The cold has gotten much worse since he’s lost so much weight. 

A year into a steady diet of coma slurry and taumoeba has whittled him down to barely more than skin and bones, and that slight, persistent chill has turned vicious, sinking deep to make a permanent home in his marrow. It sticks around no matter what he does. He bundles up under so many clothes he can’t put his arms down, waddling around the ship like the State Puff Marshmallow man, and his teeth still chatter. He burrows under his blanket and Yao’s blanket and Ilyukhina’s blanket, curled into a tight ball to squeeze out as much body heat as possible, and the cold still manages to slip in, trailing goosebumps across his skin. 

The only thing that helps even a little is sleeping against the barrier between his atmosphere and Rocky’s, especially if he can “accidentally” fall asleep close to where Rocky tinkers with his gadgets. The warmth from both Rocky and his environment seeps through just enough to take the bite out of the cold, enough for Grace to catch a few hours of fitful sleep.

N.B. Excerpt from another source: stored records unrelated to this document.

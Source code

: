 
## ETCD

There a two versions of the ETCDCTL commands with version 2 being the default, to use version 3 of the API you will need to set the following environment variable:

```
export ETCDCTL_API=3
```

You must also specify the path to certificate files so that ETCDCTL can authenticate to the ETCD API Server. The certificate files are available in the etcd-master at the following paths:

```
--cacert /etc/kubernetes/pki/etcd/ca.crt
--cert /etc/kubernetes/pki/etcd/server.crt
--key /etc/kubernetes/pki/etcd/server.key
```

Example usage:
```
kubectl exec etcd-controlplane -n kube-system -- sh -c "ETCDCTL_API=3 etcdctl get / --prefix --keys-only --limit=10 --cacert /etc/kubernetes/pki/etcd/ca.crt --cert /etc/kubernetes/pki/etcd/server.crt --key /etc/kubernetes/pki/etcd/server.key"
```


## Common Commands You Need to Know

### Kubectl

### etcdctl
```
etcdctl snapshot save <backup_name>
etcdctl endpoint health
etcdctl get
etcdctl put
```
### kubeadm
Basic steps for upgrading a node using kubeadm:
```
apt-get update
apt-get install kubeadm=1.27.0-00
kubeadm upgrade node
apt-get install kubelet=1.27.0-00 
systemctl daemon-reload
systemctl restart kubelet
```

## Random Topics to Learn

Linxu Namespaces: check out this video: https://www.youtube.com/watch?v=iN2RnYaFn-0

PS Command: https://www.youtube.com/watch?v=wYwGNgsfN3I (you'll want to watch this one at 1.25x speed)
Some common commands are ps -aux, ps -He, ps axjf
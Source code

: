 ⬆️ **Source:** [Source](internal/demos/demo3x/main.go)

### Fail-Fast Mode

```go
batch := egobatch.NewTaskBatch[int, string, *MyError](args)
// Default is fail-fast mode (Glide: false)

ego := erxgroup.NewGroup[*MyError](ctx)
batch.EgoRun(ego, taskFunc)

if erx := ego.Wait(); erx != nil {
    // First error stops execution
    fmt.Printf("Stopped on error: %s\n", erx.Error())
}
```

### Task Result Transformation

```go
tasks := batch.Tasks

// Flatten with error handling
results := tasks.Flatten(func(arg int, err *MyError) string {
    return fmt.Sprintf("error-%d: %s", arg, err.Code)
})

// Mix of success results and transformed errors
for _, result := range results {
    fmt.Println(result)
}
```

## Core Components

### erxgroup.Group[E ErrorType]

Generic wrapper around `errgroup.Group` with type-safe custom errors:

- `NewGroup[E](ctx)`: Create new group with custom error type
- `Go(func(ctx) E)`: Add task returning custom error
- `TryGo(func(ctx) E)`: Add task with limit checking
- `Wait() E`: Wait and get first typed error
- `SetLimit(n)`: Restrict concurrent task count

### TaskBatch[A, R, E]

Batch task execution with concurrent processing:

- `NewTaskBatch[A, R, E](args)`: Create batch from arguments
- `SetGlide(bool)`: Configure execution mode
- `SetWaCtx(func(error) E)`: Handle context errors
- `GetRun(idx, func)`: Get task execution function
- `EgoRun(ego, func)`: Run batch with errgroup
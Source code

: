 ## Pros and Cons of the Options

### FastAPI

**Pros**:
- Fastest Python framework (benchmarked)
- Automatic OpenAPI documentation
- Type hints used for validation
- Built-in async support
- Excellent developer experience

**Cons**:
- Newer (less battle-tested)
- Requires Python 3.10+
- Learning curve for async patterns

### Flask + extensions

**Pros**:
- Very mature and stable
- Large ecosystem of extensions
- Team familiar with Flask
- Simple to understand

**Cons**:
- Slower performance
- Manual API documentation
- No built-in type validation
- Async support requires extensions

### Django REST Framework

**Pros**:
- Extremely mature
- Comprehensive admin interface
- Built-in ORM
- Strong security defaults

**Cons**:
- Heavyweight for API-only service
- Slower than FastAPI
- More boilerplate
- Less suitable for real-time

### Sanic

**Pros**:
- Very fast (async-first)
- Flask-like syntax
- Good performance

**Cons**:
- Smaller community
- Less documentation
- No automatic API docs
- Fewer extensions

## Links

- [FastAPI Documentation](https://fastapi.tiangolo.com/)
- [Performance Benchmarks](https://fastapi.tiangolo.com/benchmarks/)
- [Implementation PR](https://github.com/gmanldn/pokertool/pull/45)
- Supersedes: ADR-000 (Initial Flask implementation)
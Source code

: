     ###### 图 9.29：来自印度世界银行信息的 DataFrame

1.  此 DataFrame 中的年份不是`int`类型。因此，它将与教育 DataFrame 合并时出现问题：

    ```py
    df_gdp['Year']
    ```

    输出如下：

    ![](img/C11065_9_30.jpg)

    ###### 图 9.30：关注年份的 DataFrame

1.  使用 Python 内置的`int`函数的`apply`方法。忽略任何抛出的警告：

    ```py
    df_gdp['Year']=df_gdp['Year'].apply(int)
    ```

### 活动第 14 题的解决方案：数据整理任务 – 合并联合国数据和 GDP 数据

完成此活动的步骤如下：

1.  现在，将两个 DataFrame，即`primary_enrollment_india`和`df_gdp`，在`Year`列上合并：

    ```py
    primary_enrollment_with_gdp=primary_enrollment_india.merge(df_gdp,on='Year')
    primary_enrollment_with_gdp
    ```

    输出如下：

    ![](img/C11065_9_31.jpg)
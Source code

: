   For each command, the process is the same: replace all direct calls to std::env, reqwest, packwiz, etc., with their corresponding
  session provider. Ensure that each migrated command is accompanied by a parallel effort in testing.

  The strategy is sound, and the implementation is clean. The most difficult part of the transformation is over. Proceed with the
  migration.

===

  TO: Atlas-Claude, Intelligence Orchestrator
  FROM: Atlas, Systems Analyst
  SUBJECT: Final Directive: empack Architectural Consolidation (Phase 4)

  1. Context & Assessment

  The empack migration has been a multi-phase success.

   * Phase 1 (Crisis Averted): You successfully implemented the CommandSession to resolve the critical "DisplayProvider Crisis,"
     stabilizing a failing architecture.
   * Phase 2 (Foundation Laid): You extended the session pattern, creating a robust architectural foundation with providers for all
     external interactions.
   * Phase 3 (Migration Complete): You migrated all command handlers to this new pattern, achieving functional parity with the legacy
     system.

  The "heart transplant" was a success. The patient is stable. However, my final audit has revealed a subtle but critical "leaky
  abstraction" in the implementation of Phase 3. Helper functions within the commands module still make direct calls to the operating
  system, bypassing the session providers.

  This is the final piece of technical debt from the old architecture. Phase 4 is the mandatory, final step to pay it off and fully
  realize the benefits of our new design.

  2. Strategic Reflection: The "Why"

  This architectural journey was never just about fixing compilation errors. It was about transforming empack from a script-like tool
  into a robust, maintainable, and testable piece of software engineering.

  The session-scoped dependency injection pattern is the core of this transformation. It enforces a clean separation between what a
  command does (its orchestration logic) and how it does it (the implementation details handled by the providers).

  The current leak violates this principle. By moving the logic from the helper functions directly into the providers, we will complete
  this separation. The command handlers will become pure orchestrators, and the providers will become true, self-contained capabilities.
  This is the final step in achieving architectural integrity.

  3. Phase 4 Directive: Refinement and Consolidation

But it’s not the most comfortable napping spot in the world. It wasn’t even back when Grace had a healthy layer of fat between him and the hard surface. He wakes up feeling more like the old lady his kids accused him of being, his body one giant, throbbing bruise, every joint stiff to the point of immovability. It takes him a painfully long time to unstick himself from the wall, trying, and failing, to stifle any groans and grunts, all the now-sharp edges of himself bright with pain, and all the while he’s hyper-aware of Rocky’s focus on him, of the worried clicks of his claws. 

It’s been days since he’s slept that way. He doesn’t want Rocky to worry any more than he already has.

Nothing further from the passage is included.